In some embodiments, the shed-circle facility damage-rate calculation is calculated according to the following formula:
in the formula: PJL is the damage rate of shed facilities, the collapse loss of the shed facilities is reduced, and the cost and the production income unit of herdsmen are yuan.
Dividing the disaster damage level according to the damage rate (PJL) of the shed ring facility, and dividing the damage rate (PJL) into a level one when the damage rate (PJL) of the shed ring facility is 3% < PJL is less than or equal to 10%; when the damage rate (PJL) of the shed ring facility is 10% < PJL < 15%, classifying the shed ring facility into a grade two; when the damage rate (PJL) of the shed facilities is 15% < PJL < 25%, classifying the shed facilities into a grade three; when the breakage rate of the shed facility (PJL) is 25% < PJL, the classification is four.
And step S110, obtaining a disaster grade index of the herd according to the damage rate of each index, the damage grade of the livestock lambing-falling rate, the damage grade of the livestock mortality rate, the damage grade of the forage cost increase rate and the damage grade of the shed facility, and then carrying out the grade division of the herd disaster.
In some embodiments, the disaster situation grade index of the user is calculated according to the following method, and the disaster situation grade index calculation formula of the user is as follows:
MHZQ=DGLdj+SWLdj+SCLdj+PJLdj
in the formula: MHZS is a disaster situation grade index of a herdsman, DGLdj is a disaster damage grade of the lamb falling rate (DGL) of livestock, SWLdj is a disaster damage grade of the death rate (SWL) of livestock, SCLdj is a disaster damage grade of the forage cost increase rate (SCL) and a disaster damage grade of the damage rate (PJL) of a PJLdj shed facility.
In some embodiments, the snowdisaster situations of the herdsmen are graded according to the following manner, and the snowdisaster situations of the herdsmen are graded into four levels of mild snowdisaster, moderate snowdisaster, severe snowdisaster, and extra severe snowdisaster according to the comprehensive index of the snowdisaster damage of the herdsmen.
When the disaster grade index of the snowy disaster stricken herdsmen is more than 1 and less than or equal to 6, the snowy disaster is classified as mild snowy disaster; when the disaster grade index of the snowy disaster stricken hounds is more than 6 and less than or equal to 8, the snowy disaster is classified as moderate snowy disaster; when the disaster grade index of the snowy disaster stricken is more than 8 and less than or equal to 10, dividing the snowy disaster into serious snowy disasters; when the disaster grade index of the snowy disaster stricken is 10< MHZQ, the snowy disaster is classified as the severe snowy disaster.
Example 2
Referring to fig. 2, fig. 2 is a schematic diagram of a snow disaster situation evaluation system based on actual disaster damage of a herdsman according to an embodiment of the present invention, which is shown as follows:
a disaster assessment index calculation and grading module 10, which is used for the disaster assessment index calculation and grading module and is used for calculating disaster assessment indexes according to the livestock lambing falling rate, the livestock mortality, the forage cost increase rate and the shed facilities damage rate to obtain each index damage rate and grading;
the system comprises a herd disaster evaluation and grading module 20, a herd disaster evaluation and grading module, a herd mortality rate and damage grade, a herd cost increase rate and damage grade, a shed facility damage rate and damage grade, and a herd disaster grade index.

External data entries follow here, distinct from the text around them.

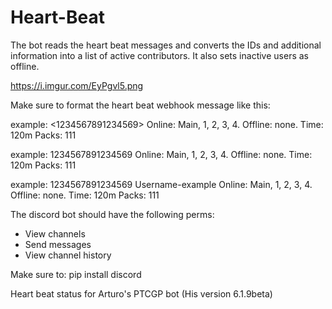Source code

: # Heart-Beat

The bot reads the heart beat messages and converts the IDs and additional information into a list of active contributors. It also sets inactive users as offline.

https://i.imgur.com/EyPgvl5.png


Make sure to format the heart beat webhook message like this:

example:
<1234567891234569>
Online: Main, 1, 2, 3, 4.
Offline: none.
Time: 120m Packs: 111

example:
1234567891234569 
Online: Main, 1, 2, 3, 4.
Offline: none.
Time: 120m Packs: 111

example:
1234567891234569 Username-example
Online: Main, 1, 2, 3, 4.
Offline: none.
Time: 120m Packs: 111

The discord bot should have the following perms:
- View channels
- Send messages
- View channel history

Make sure to: pip install discord

Heart beat status for Arturo's PTCGP bot (His version 6.1.9beta)
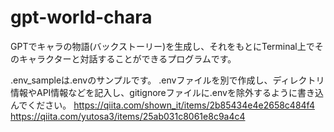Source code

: # gpt-world-chara
GPTでキャラの物語(バックストーリー)を生成し、それをもとにTerminal上でそのキャラクターと対話することができるプログラムです。

.env_sampleは.envのサンプルです。
.envファイルを別で作成し、ディレクトリ情報やAPI情報などを記入し、gitignoreファイルに.envを除外するように書き込んでください。
https://qiita.com/shown_it/items/2b85434e4e2658c484f4
https://qiita.com/yutosa3/items/25ab031c8061e8c9a4c4
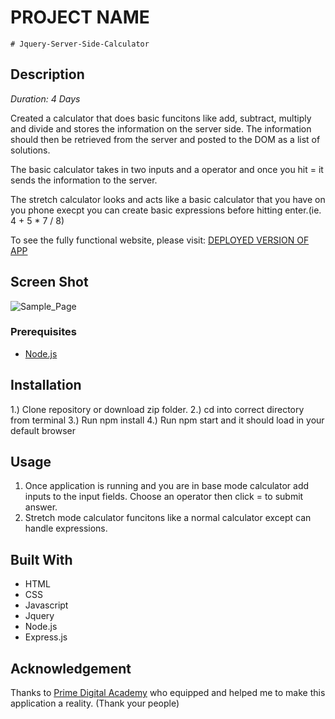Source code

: # PROJECT NAME
	# Jquery-Server-Side-Calculator

## Description
_Duration: 4 Days_

Created a calculator that does basic funcitons like add, subtract, multiply and divide and stores the information on the server side. The information should then be retrieved from the server and posted to the DOM as a list of solutions.

The basic calculator takes in two inputs and a operator and once you hit = it sends the information to the server.

The stretch calculator looks and acts like a basic calculator that you have on you phone execpt you can create basic expressions before hitting enter.(ie. 4 + 5 * 7 / 8)

To see the fully functional website, please visit: [DEPLOYED VERSION OF APP](https://peaceful-escarpment-98606.herokuapp.com/)

## Screen Shot

![ Sample_Page ](https://github.com/Jaden-Reklaw/jquery-server-side-calculator/blob/master/Wireframes/BM-Server-Side-Cal.png "Example Feedback Page")

### Prerequisites
- [Node.js](https://nodejs.org/en/)

## Installation
1.) Clone repository or download zip folder.
2.) cd into correct directory from terminal
3.) Run npm install
4.) Run npm start and it should load in your default browser

## Usage
1. Once application is running and you are in base mode calculator add inputs to the input fields. Choose an operator then click = to submit answer.
2. Stretch mode calculator funcitons like a normal calculator except can handle expressions.

## Built With
- HTML
- CSS
- Javascript
- Jquery
- Node.js
- Express.js

## Acknowledgement
Thanks to [Prime Digital Academy](www.primeacademy.io) who equipped and helped me to make this application a reality. (Thank your people)
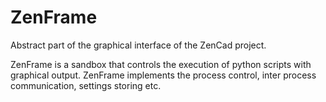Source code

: # ZenFrame
Abstract part of the graphical interface of the ZenCad project. 

ZenFrame is a sandbox that controls the execution of python scripts with graphical output. ZenFrame implements the process control, inter process communication, settings storing etc. 

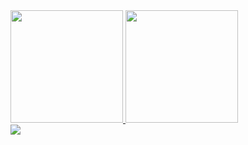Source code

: <div>
  <a href="https://github.com/RafaellaBergamo">
  <img height="180em" src="https://github-readme-stats.vercel.app/api?username=RafaellaBergamo&show_icons=true&theme=github_dark&include_all_commits=true&count_private=true"/>
  <img height="180em" src="https://github-readme-stats.vercel.app/api/top-langs/?username=RafaellaBergamo&layout=compact&langs_count=7&theme=github_dark"/><br>
   <a href="https://www.linkedin.com/in/rafaella-bergamo-29a231219/" target="_blank"><img src="https://img.shields.io/badge/-LinkedIn-%230077B5?style=for-the-badge&logo=linkedin&logoColor=white" target="_blank"></a> 
</div>
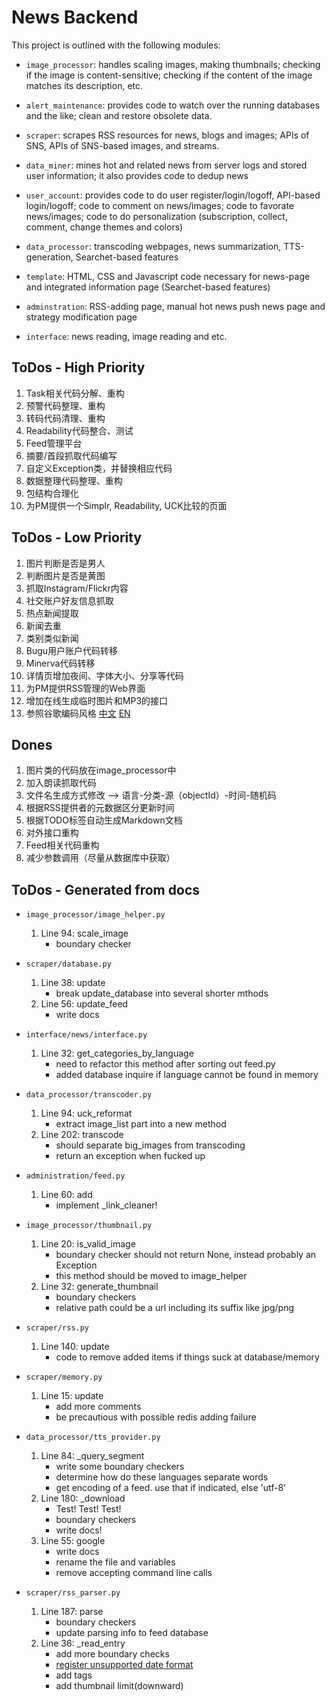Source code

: News Backend
============

This project is outlined with the following modules:

* `image_processor`: handles scaling images, making thumbnails; checking if the
image is content-sensitive; checking if the content of the image matches its
description, etc.

* `alert_maintenance`: provides code to watch over the running databases and the like; clean and restore obsolete data.

* `scraper`: scrapes RSS resources for news, blogs and images; APIs of SNS,
APIs of SNS-based images, and streams.

* `data_miner`: mines hot and related news from server logs and stored user information; it also provides code to dedup news 

* `user_account`: provides code to do user register/login/logoff, API-based login/logoff; code to comment on news/images; code to favorate news/images; code to do personalization (subscription, collect, comment, change themes and colors)

* `data_processor`: transcoding webpages, news summarization, TTS-generation,
Searchet-based features 

* `template`: HTML, CSS and Javascript code necessary for news-page and
integrated information page (Searchet-based features)

* `adminstration`: RSS-adding page, manual hot news push news page and strategy
modification page 

* `interface`: news reading, image reading and etc.

ToDos - High Priority
----------------------
1. Task相关代码分解、重构
2. 预警代码整理、重构
3. 转码代码清理、重构
4. Readability代码整合、测试
5. Feed管理平台
6. 摘要/首段抓取代码编写
7. 自定义Exception类，并替换相应代码
8. 数据整理代码整理、重构
9. 包结构合理化
10. 为PM提供一个Simplr, Readability, UCK比较的页面

ToDos - Low Priority
---------------------
1. 图片判断是否是男人
2. 判断图片是否是黄图
3. 抓取Instagram/Flickr内容
4. 社交账户好友信息抓取
5. 热点新闻提取
6. 新闻去重
7. 类别类似新闻
8. Bugu用户账户代码转移
9. Minerva代码转移
10. 详情页增加夜间、字体大小、分享等代码
11. 为PM提供RSS管理的Web界面
12. 增加在线生成临时图片和MP3的接口
13. 参照谷歌编码风格
    [中文](http://zh-google-styleguide.readthedocs.org/en/latest/google-python-styleguide/)
    [EN](http://google-styleguide.googlecode.com/svn/trunk/pyguide.html)

Dones
------
1. 图片类的代码放在image_processor中
2. 加入朗读抓取代码
3. 文件名生成方式修改 --> 语言-分类-源（objectId）-时间-随机码
4. 根据RSS提供者的元数据区分更新时间
5. 根据TODO标签自动生成Markdown文档
6. 对外接口重构
7. Feed相关代码重构
8. 减少参数调用（尽量从数据库中获取）


ToDos - Generated from docs
--------------------------
* `image_processor/image_helper.py`
    1. Line 94: scale_image
        - boundary checker

* `scraper/database.py`
    1. Line 38: update
        - break update_database into several shorter mthods
    2. Line 56: update_feed
        - write docs

* `interface/news/interface.py`
    1. Line 32: get_categories_by_language
        - need to refactor this method after sorting out feed.py
        - added database inquire if language cannot be found in memory

* `data_processor/transcoder.py`
    1. Line 94: uck_reformat
        - extract image_list part into a new method
    2. Line 202: transcode
        - should separate big_images from transcoding
        - return an exception when fucked up

* `administration/feed.py`
    1. Line 60: add
        - implement _link_cleaner!

* `image_processor/thumbnail.py`
    1. Line 20: is_valid_image
        - boundary checker should not return None, instead probably an Exception
        - this method should be moved to image_helper
    2. Line 32: generate_thumbnail
        - boundary checkers
        - relative path could be a url including its suffix like jpg/png

* `scraper/rss.py`
    1. Line 140: update
        - code to remove added items if things suck at database/memory

* `scraper/memory.py`
    1. Line 15: update
        - add more comments
        - be precautious with possible redis adding failure

* `data_processor/tts_provider.py`
    1. Line 84: _query_segment
        - write some boundary checkers
        - determine how do these languages separate words
        - get encoding of a feed. use that if indicated, else 'utf-8'
    2. Line 180: _download
        - Test! Test! Test!
        - boundary checkers
        - write docs!
    3. Line 55: google
        - write docs
        - rename the file and variables
        - remove accepting command line calls

* `scraper/rss_parser.py`
    1. Line 187: parse
        - boundary checkers
        - update parsing info to feed database
    2. Line 36: _read_entry
        - add more boundary checks
        - [register unsupported date format](http://pythonhosted.org/feedparser/date-parsing.html#advanced-date)
        - add tags
        - add thumbnail limit(downward)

Also included are a memory, a processor, and a communications interface, which are electrically connected, directly or indirectly, to each other to enable the transfer or interaction of data. For example, the elements may be electrically connected to each other via one or more communication buses or signal lines. The memory may be used to store software programs and modules, and the processor may execute various functional applications and data processing by executing the software programs and modules stored in the memory. The communication interface may be used for communication of signaling or data with other node devices.
The Memory may be, but is not limited to, a Random Access Memory (RAM), a Read Only Memory (ROM), a Programmable Read-Only Memory (PROM), an Erasable Read-Only Memory (EPROM), an electrically Erasable Read-Only Memory (EEPROM), and the like.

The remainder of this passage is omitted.